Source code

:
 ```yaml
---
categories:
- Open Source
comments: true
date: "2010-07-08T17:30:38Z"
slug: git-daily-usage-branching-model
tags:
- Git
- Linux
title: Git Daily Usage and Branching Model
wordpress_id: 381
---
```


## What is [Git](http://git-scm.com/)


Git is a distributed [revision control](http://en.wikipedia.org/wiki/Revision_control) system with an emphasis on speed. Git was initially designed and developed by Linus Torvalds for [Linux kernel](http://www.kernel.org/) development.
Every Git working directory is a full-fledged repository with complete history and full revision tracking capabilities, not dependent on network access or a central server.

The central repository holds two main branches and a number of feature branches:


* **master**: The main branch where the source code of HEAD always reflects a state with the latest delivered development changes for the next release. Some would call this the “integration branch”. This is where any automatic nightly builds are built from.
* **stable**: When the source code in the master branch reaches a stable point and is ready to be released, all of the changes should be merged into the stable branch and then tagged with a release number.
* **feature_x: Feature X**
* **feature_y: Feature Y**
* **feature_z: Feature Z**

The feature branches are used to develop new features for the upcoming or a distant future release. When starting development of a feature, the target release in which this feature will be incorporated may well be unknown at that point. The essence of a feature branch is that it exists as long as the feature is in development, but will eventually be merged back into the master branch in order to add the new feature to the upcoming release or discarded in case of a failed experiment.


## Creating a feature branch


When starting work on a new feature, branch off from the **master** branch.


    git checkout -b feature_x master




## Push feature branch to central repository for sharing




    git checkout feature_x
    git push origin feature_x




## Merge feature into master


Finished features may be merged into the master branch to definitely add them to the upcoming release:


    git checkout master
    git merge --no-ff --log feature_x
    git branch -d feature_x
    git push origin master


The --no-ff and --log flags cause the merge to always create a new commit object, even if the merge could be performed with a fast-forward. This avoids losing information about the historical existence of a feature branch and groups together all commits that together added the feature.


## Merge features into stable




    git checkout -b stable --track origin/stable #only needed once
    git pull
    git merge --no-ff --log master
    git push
--- --- ---
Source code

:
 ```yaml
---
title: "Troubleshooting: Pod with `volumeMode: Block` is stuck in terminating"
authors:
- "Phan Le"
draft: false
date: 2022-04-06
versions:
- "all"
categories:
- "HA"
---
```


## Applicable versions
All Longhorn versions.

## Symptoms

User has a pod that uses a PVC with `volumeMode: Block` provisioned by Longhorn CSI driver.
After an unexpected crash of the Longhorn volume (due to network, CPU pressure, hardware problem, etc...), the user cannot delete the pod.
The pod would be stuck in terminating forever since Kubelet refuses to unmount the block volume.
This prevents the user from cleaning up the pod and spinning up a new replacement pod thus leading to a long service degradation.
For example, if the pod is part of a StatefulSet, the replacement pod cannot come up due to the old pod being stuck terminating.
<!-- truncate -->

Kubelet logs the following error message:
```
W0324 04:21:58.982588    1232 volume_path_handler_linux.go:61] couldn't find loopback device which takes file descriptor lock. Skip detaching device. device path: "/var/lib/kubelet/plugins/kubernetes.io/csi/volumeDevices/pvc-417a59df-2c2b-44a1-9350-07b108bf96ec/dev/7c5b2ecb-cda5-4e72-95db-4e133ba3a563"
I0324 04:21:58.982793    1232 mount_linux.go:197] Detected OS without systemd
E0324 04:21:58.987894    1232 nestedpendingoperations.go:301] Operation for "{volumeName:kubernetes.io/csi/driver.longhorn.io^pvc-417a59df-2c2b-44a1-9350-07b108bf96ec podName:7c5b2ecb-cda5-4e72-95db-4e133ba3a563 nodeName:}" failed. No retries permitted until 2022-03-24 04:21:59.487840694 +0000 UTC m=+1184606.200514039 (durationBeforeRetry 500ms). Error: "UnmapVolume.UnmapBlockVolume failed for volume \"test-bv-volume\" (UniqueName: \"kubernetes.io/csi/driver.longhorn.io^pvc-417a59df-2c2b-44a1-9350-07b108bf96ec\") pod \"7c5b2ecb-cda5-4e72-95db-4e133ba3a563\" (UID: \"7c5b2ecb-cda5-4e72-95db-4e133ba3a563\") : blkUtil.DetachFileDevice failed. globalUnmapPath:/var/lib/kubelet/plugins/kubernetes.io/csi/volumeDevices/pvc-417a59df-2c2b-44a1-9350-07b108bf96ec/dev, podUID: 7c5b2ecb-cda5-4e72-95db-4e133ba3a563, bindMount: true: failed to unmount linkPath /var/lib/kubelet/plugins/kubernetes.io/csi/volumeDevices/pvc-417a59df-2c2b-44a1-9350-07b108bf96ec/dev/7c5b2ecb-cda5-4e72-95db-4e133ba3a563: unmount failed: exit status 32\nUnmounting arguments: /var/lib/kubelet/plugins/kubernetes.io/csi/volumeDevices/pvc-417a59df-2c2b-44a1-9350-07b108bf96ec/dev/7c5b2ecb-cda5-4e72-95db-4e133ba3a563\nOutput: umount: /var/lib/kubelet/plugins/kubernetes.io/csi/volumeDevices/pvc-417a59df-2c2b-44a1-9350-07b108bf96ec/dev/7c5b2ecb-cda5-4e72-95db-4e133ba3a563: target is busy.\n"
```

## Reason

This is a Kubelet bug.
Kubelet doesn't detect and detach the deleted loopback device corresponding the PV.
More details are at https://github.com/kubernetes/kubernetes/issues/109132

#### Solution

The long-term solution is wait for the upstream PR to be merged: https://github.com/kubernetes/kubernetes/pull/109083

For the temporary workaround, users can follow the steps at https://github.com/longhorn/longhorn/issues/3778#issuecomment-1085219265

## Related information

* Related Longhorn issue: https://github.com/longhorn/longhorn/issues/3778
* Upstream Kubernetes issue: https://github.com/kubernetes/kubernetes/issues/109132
--- --- ---
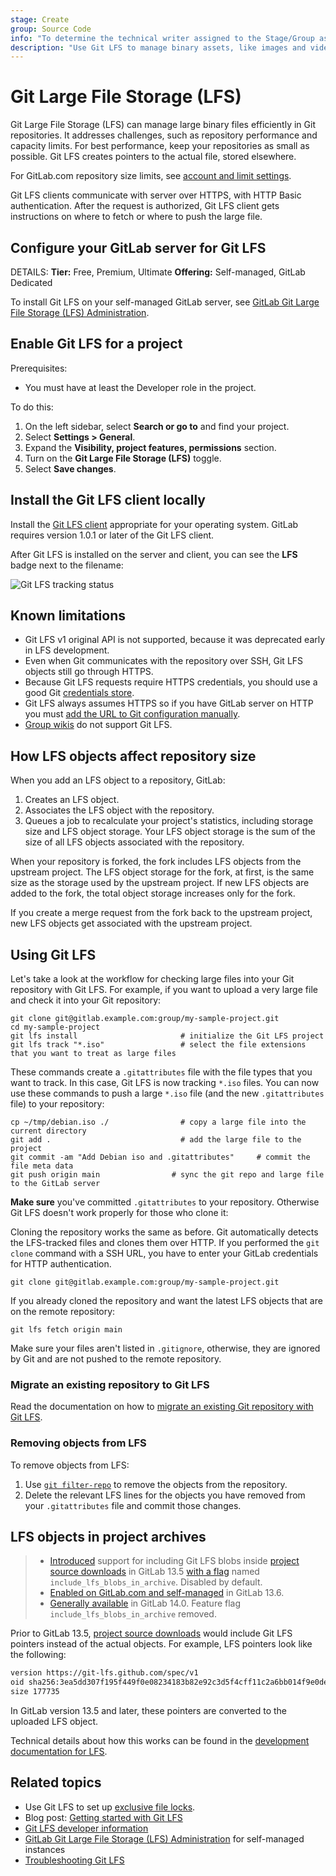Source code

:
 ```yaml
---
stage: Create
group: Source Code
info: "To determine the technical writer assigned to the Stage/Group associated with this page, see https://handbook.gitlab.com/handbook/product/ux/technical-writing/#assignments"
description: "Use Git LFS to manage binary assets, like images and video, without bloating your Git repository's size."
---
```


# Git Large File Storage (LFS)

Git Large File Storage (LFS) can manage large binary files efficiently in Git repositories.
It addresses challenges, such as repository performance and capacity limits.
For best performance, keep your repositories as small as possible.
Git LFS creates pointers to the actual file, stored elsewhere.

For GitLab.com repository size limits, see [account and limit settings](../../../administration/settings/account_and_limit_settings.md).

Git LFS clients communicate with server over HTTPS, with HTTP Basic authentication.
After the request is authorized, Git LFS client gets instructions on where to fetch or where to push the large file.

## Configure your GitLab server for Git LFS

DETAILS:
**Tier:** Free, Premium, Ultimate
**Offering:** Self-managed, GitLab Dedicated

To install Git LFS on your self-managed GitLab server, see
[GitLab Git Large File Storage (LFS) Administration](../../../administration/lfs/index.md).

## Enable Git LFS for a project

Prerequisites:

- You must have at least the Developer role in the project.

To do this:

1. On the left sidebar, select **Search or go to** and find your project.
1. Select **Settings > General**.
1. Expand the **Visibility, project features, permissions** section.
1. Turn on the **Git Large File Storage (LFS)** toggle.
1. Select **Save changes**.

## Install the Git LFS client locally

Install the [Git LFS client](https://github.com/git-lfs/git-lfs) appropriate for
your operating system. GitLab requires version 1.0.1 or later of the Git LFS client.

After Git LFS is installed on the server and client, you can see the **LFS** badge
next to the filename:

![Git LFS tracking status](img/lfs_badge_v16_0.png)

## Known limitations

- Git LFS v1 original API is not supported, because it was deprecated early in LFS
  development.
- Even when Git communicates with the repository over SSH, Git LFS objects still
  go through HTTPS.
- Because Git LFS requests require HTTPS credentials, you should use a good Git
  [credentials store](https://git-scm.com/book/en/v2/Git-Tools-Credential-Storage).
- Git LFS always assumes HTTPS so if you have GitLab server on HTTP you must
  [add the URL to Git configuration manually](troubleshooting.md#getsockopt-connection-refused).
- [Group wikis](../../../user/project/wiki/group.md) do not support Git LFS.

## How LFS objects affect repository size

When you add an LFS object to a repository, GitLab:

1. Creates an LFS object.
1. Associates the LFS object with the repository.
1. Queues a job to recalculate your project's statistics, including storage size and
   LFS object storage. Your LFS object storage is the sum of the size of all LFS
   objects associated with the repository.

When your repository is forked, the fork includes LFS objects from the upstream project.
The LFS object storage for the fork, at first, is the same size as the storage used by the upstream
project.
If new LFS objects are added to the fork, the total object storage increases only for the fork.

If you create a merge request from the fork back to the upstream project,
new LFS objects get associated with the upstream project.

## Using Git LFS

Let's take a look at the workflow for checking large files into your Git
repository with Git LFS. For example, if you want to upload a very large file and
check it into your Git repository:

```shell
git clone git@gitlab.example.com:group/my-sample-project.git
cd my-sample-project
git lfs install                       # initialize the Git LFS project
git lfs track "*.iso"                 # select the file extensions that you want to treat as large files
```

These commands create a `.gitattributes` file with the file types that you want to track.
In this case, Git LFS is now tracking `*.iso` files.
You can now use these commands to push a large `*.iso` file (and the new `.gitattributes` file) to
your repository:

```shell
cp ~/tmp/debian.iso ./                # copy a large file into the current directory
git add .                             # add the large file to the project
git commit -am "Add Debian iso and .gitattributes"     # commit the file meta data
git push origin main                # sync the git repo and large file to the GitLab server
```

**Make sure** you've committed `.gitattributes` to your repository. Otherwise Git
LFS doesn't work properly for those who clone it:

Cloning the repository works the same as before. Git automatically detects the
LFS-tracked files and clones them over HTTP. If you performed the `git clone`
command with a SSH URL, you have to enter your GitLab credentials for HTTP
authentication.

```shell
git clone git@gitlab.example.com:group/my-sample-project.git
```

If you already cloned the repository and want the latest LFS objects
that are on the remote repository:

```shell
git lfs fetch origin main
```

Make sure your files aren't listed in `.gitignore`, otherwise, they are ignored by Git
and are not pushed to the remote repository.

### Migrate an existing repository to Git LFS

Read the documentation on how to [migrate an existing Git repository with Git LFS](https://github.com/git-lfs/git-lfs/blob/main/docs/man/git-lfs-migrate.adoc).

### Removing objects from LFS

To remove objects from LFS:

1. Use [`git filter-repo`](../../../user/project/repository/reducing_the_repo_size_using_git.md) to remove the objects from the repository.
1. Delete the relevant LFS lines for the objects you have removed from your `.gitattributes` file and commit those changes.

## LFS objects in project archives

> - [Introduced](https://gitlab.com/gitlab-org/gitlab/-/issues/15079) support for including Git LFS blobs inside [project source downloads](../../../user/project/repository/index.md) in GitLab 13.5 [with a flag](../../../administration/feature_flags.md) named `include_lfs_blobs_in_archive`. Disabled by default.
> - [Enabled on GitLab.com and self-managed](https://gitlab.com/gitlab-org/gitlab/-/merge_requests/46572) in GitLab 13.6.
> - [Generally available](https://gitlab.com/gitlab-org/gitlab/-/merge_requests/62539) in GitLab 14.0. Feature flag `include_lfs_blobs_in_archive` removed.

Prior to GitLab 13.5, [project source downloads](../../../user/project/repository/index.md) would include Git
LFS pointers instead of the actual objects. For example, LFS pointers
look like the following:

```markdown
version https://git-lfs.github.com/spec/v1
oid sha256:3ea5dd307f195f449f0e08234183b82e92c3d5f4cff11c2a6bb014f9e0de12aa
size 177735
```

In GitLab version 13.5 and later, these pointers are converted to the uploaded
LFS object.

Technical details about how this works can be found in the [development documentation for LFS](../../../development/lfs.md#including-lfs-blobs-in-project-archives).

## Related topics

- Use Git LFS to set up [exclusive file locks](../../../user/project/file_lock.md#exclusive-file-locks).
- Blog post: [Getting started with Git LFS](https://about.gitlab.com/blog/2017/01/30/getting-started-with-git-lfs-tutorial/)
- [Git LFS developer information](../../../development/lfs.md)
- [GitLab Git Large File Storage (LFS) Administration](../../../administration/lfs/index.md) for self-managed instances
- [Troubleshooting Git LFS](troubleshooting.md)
--- --- ---
Assignment:
Beginning at the line above with "Every Git working" and finishing at the line with "git checkout -b feature_x master", return each line exactly and return nothing else.

Result below:
Every Git working directory is a full-fledged repository with complete history and full revision tracking capabilities, not dependent on network access or a central server.

The central repository holds two main branches and a number of feature branches:


* **master**: The main branch where the source code of HEAD always reflects a state with the latest delivered development changes for the next release. Some would call this the “integration branch”. This is where any automatic nightly builds are built from.
* **stable**: When the source code in the master branch reaches a stable point and is ready to be released, all of the changes should be merged into the stable branch and then tagged with a release number.
* **feature_x: Feature X**
* **feature_y: Feature Y**
* **feature_z: Feature Z**

The feature branches are used to develop new features for the upcoming or a distant future release. When starting development of a feature, the target release in which this feature will be incorporated may well be unknown at that point. The essence of a feature branch is that it exists as long as the feature is in development, but will eventually be merged back into the master branch in order to add the new feature to the upcoming release or discarded in case of a failed experiment.


## Creating a feature branch


When starting work on a new feature, branch off from the **master** branch.


    git checkout -b feature_x master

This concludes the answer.